[RFC] qla2xxx: Add dev_loss_tmo kernel module options

From: Daniel Wagner <dwagner@suse.de>
To: linux-scsi@vger.kernel.org
Cc: GR-QLogic-Storage-Upstream@marvell.com,
	linux-nvme@lists.infradead.org, Hannes Reinecke <hare@suse.de>,
	Daniel Wagner <dwagner@suse.de>,
	Nilesh Javali <njavali@marvell.com>,
	Arun Easi <aeasi@marvell.com>
Subject: [RFC] qla2xxx: Add dev_loss_tmo kernel module options
Date: Mon, 19 Apr 2021 12:00:14 +0200	[thread overview]
Message-ID: <20210419100014.47144-1-dwagner@suse.de> (raw)

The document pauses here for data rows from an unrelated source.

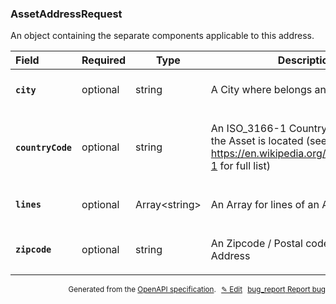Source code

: <!--- This is a generated file, do not edit! -->
<!--- [START woosmap_http_schema_assetaddressrequest] -->
<h3 class="schema-object" id="AssetAddressRequest">AssetAddressRequest</h3>

An object containing the separate components applicable to this address.

| Field                                                                                                              | Required | Type                | Description                                                                                                                                                                                                                     |
| :----------------------------------------------------------------------------------------------------------------- | -------- | ------------------- | ------------------------------------------------------------------------------------------------------------------------------------------------------------------------------------------------------------------------------- |
| <h4 id="AssetAddressRequest-city" class="add-link schema-object-property-key"><code>city</code></h4>               | optional | string              | <div class="nonref-property-description"><p>A City where belongs an Asset</p></div>                                                                                                                                             |
| <h4 id="AssetAddressRequest-countryCode" class="add-link schema-object-property-key"><code>countryCode</code></h4> | optional | string              | <div class="nonref-property-description"><p>An ISO_3166-1 Country Code where the Asset is located (see <a href="https://en.wikipedia.org/wiki/ISO_3166-1">https://en.wikipedia.org/wiki/ISO_3166-1</a> for full list)</p></div> |
| <h4 id="AssetAddressRequest-lines" class="add-link schema-object-property-key"><code>lines</code></h4>             | optional | Array&lt;string&gt; | <div class="nonref-property-description"><p>An Array for lines of an Asset Address</p></div>                                                                                                                                    |
| <h4 id="AssetAddressRequest-zipcode" class="add-link schema-object-property-key"><code>zipcode</code></h4>         | optional | string              | <div class="nonref-property-description"><p>An Zipcode / Postal code of an Asset Address</p></div>                                                                                                                              |

<p style="text-align: right; font-size: smaller;">Generated from the <a data-label="openapi-github" href="https://github.com/woosmap/openapi-specification" title="Woosmap OpenAPI Specification" class="external">OpenAPI specification</a>.
<a data-label="openapi-github-woosmap-http-schema-assetaddressrequest" data-action="edit" style="margin-left: 5px;" href="https://github.com/woosmap/openapi-specification/blob/main/specification/schemas/AssetAddressRequest.yml" title="Edit on GitHub">✎ Edit</a>
<a data-label="openapi-github-woosmap-http-schema-assetaddressrequest" data-action="bug" style="margin-left: 5px;" href="https://github.com/woosmap/openapi-specification/issues/new?assignees=&labels=type%3A+bug%2C+triage+me&template=bug_report.md&title=[schemas] Bug - AssetAddressRequest" title="File bug for schemas on GitHub"><span class="material-icons">bug_report</span> Report bug</a>
</p>

<!--- [END woosmap_http_schema_assetaddressrequest] -->
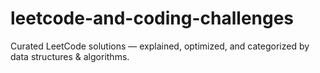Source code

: # leetcode-and-coding-challenges
Curated LeetCode solutions — explained, optimized, and categorized by data structures &amp; algorithms.
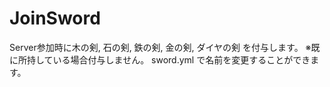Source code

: # JoinSword
Server参加時に木の剣, 石の剣, 鉄の剣, 金の剣, ダイヤの剣 を付与します。
※既に所持している場合付与しません。
sword.yml で名前を変更することができます。
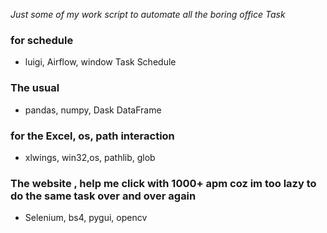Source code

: *Just some of my work script to automate all the boring office Task*

### for schedule 
- luigi, Airflow, window Task Schedule 
### The usual 
- pandas, numpy, Dask DataFrame 
### for the Excel, os, path interaction
- xlwings, win32,os, pathlib, glob
### The website , help me click with 1000+ apm coz im too lazy to do the same task over and over again
- Selenium, bs4, pygui, opencv 
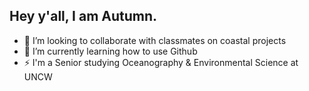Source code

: ## Hey y'all, I am Autumn. 

- 👯 I’m looking to collaborate with classmates on coastal projects
- 🌱 I’m currently learning how to use Github 
- ⚡ I'm a Senior studying Oceanography & Environmental Science at UNCW

<!--
**autumnferg25/autumnferg25** is a ✨ _special_ ✨ repository because its `README.md` (this file) appears on your GitHub profile.

Here are some ideas to get you started:

- 🔭 I’m currently working on ...
- 🌱 I’m currently learning ...
- 👯 I’m looking to collaborate on ...
- 🤔 I’m looking for help with ...
- 💬 Ask me about ...
- 📫 How to reach me: ...
- 😄 Pronouns: ...
- ⚡ Fun fact: ...
-->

Allow to set the default dev_loss_tmo value as kernel module option.

Cc: Nilesh Javali <njavali@marvell.com>
Cc: Arun Easi <aeasi@marvell.com>
Signed-off-by: Daniel Wagner <dwagner@suse.de>
---
Hi,

During array upgrade tests with NVMe/FC on systems equiped with QLogic
HBAs we faced the problem with the default setting of dev_loss_tmo.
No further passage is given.